In August, Bangladeshi authorities ordered three NGOs - Médecins Sans Frontières (MSF), Action Against Hunger and Muslim Aid UK – to stop the formal delivery of humanitarian services, including health care and food to undocumented Rohingya refugees, saying such services would encourage more to flee to Bangladesh.
According to the UN Refugee Agency (UNHCR), there are more than 200,000 Rohingyas in Bangladesh, of whom only 30,000 are documented and living in two government camps assisted by the agency.
Some 12,000 documented refugees live at the Kutupalong camp in Cox’s Bazar District, with another nearly 18,000 further south at Nayapara - both within 2km of Myanmar.
Documented refugees are provided food rations by the World Food Programme (WFP), along with shelter assistance, non-food items, water/sanitation services, vocational training and supplementary feeding for malnourished refugees by UNHCR.
However, most Rohingya - a mainly Muslim ethnic group who fled persecution en masse to Bangladesh from Myanmar’s neighbouring Rakhine State years earlier - are undocumented.
UNHCR has not been permitted to register newly arriving Rohingya since mid-1992.

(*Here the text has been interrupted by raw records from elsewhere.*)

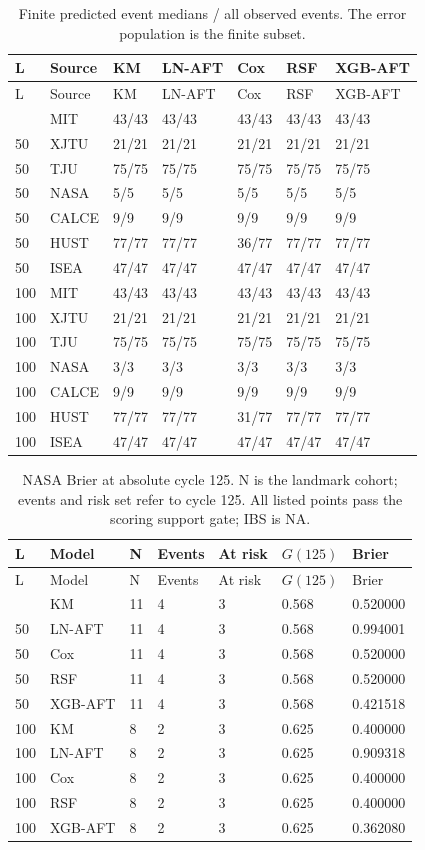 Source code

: \documentclass[10pt,a4paper]{article}
\begin{document}
{\scriptsize
\begin{longtable}{@{\extracolsep{\fill}}lllllll}
\caption{Finite predicted event medians / all observed events. The error population is the finite subset.}\label{tab:median_availability}\\
\toprule
L & Source & KM & LN-AFT & Cox & RSF & XGB-AFT\\\midrule
\endfirsthead
\toprule
L & Source & KM & LN-AFT & Cox & RSF & XGB-AFT\\\midrule
\endhead
\bottomrule\endfoot
50 & MIT & 43/43 & 43/43 & 43/43 & 43/43 & 43/43\\
50 & XJTU & 21/21 & 21/21 & 21/21 & 21/21 & 21/21\\
50 & TJU & 75/75 & 75/75 & 75/75 & 75/75 & 75/75\\
50 & NASA & 5/5 & 5/5 & 5/5 & 5/5 & 5/5\\
50 & CALCE & 9/9 & 9/9 & 9/9 & 9/9 & 9/9\\
50 & HUST & 77/77 & 77/77 & 36/77 & 77/77 & 77/77\\
50 & ISEA & 47/47 & 47/47 & 47/47 & 47/47 & 47/47\\
100 & MIT & 43/43 & 43/43 & 43/43 & 43/43 & 43/43\\
100 & XJTU & 21/21 & 21/21 & 21/21 & 21/21 & 21/21\\
100 & TJU & 75/75 & 75/75 & 75/75 & 75/75 & 75/75\\
100 & NASA & 3/3 & 3/3 & 3/3 & 3/3 & 3/3\\
100 & CALCE & 9/9 & 9/9 & 9/9 & 9/9 & 9/9\\
100 & HUST & 77/77 & 77/77 & 31/77 & 77/77 & 77/77\\
100 & ISEA & 47/47 & 47/47 & 47/47 & 47/47 & 47/47\\
\end{longtable}}
{\scriptsize
\begin{longtable}{@{\extracolsep{\fill}}lllllll}
\caption{NASA Brier at absolute cycle 125. N is the landmark cohort; events and risk set refer to cycle 125. All listed points pass the scoring support gate; IBS is NA.}\label{tab:nasa125}\\
\toprule
L & Model & N & Events & At risk & $G(125)$ & Brier\\\midrule
\endfirsthead
\toprule
L & Model & N & Events & At risk & $G(125)$ & Brier\\\midrule
\endhead
\bottomrule\endfoot
50 & KM & 11 & 4 & 3 & 0.568 & 0.520000\\
50 & LN-AFT & 11 & 4 & 3 & 0.568 & 0.994001\\
50 & Cox & 11 & 4 & 3 & 0.568 & 0.520000\\
50 & RSF & 11 & 4 & 3 & 0.568 & 0.520000\\
50 & XGB-AFT & 11 & 4 & 3 & 0.568 & 0.421518\\
100 & KM & 8 & 2 & 3 & 0.625 & 0.400000\\
100 & LN-AFT & 8 & 2 & 3 & 0.625 & 0.909318\\
100 & Cox & 8 & 2 & 3 & 0.625 & 0.400000\\
100 & RSF & 8 & 2 & 3 & 0.625 & 0.400000\\
100 & XGB-AFT & 8 & 2 & 3 & 0.625 & 0.362080\\
\end{longtable}}
\end{document}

Only those who are documented receive regular assistance, while those who are undocumented are largely dependent on a handful of international NGOs who until recently were allowed to work in the area.
Poor living conditions
Prior to the government ban, conditions in the makeshift camps were described by Physicians for Human Rights as “among the worst they had ever seen”.
Most people outside the Kutupalong camp are housed in ramshackle huts made of twigs and plastic sheeting, denied food aid, and live beside open sewers, the Boston-based group says.
Photo: David Swanson/IRIN |
Camp conditions are already dire |
No further surveys have been made since the ban took effect.
In June, the Bangladeshi authorities effectively closed the door to Rohingya fleeing communal violence in Rakhine State in June and October which left dozens dead and thousands of homes destroyed.
"We are not interested in more people coming to Bangladesh," Foreign Minister Dipu Moni told reporters at the time, noting that Bangladesh was already a densely populated country and could not afford a fresh influx.
Government figures suggest 200,000-500,000 undocumented Rohingya live in villages and towns outside the camps, many of them in Cox’s Bazar, Bandarban and Chittagong.
UNHCR has repeatedly called on Dhaka to lift the ban, but more than four months on it remains in place, leaving aid workers reluctant to comment on the record.
“The situation here is very bad, it’s horrific,” Shahina Akter, a local nutrition volunteer who asked that her organization not be identified, citing issues of severe malnutrition.
“Because of the ban, it’s harder for us to help the Rohingya,” another aid worker who asked not to be identified, confirmed.